概要とあらすじ
1939年の作品。探偵役が登場しない、ノンシリーズです。
U・N・オーウェンなる人物から、インディアン島に招待された10人の様々な人物。その食事後に、彼らの過去の犯罪を告発する声が響く。そしてその後、童謡の通りに、殺人が行われていく…という話。
感想
クローズドサークル物で、見立て殺人物です。
一人一人が殺されていきます。よくあるシチュエーションですが、これがその元ネタともいえる作品だそうです。しかし見慣れたパターンなので、今となれば少々ありきたりな感じがするのは否めません。
とはいえ、残り3人になった時の、お互いがお互いを探り合う場面や、残り2人になった時の、対決感はなかなか面白かったです。
最後に解決編として、犯人の手紙が残されて、意外な犯人が明かされます。しかし、正直それは、ふーん、という感じです。一人一人が殺されていく、サスペンス感だけでお腹いっぱいでした。
ミスディレクションについて
そしてクリスティと言えば、ミスディレクションです。それがこの作品にもあります。
鬘は床に落ちて、禿げ上がった前頭部があらわれ、そのまんなかに血のにじんだ丸い跡があって、そこから何かがしたたっていた。
1991年12月31日 63刷 ハヤカワ文庫 清水俊二訳 P201
この部分は意識的に表現をぼかしています。「穴」ではなく、「跡」となっています。また滴っているものを「何か」と、直接的な表現にしていません。
ですがそれに対して、その直後にもかかわらず、ミスディレクションが働いていないところがあります。
彼らはウォーグレイヴ判事の死体を彼の部屋に運んで、ベッドに横たえた。
1991年12月31日 63刷 ハヤカワ文庫 清水俊二訳 P203
「死体」と地の文で言っているのはアンフェアです。ここは原文ではどうなっているんだろう? おそらく「body」となっていると思われます。
body は「体」の意味ですが、「死体」の意味もあります。ダブルミーニングになっているんですね。それを翻訳者が「死体」の意味を取って訳したのでしょう。

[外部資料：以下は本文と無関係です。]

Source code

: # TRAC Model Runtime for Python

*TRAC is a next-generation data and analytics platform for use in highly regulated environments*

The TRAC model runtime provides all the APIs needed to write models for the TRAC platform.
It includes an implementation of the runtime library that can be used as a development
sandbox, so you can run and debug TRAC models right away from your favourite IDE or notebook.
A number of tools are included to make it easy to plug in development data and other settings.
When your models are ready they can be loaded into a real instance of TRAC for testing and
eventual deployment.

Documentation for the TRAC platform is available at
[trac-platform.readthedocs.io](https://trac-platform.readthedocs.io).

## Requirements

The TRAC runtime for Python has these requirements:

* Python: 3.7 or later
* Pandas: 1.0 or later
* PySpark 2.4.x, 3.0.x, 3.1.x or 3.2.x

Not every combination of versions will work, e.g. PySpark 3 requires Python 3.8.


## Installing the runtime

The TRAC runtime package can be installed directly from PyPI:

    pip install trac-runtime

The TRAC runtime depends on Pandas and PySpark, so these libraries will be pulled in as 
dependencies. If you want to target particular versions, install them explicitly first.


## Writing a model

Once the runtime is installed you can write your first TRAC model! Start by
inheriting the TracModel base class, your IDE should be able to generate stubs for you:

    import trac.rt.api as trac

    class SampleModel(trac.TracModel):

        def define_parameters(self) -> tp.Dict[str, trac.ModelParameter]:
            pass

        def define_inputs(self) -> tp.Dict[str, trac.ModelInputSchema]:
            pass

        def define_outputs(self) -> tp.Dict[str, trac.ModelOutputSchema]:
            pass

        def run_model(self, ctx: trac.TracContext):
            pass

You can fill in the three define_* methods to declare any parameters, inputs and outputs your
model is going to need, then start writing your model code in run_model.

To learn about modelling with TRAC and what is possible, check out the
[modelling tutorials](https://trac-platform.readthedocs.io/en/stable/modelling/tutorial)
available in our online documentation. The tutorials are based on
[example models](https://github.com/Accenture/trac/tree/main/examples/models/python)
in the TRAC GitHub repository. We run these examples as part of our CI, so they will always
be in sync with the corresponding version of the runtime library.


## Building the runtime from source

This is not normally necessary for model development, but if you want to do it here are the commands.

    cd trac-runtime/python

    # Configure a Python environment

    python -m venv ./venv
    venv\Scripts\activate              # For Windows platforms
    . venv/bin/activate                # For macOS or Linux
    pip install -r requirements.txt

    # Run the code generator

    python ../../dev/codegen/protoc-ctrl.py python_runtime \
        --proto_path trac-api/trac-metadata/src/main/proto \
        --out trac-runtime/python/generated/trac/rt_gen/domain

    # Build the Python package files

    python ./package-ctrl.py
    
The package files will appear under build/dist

これは「体」と訳すべきでしょう。それで十分伝わります。それを「死体」としたのは、翻訳者のミスじゃないでしょうか。
いや、実際のところどうなんでしょう。ネットでいろいろ検索しましたが、よくわかりませんでした。
そういうミスディレクションの不手際があるため、[★3.5]と少し厳しめの評価にしました。でも、読み物としては、まぁまぁ面白いです。読んで損はない作品でしょう。
とはいえ、「そして誰もいなくなった」がクリスティの最高傑作かと言われると、個人的にはそんなことはないと思います。クリスティにはもっといいやつがあると思うんですけれどね。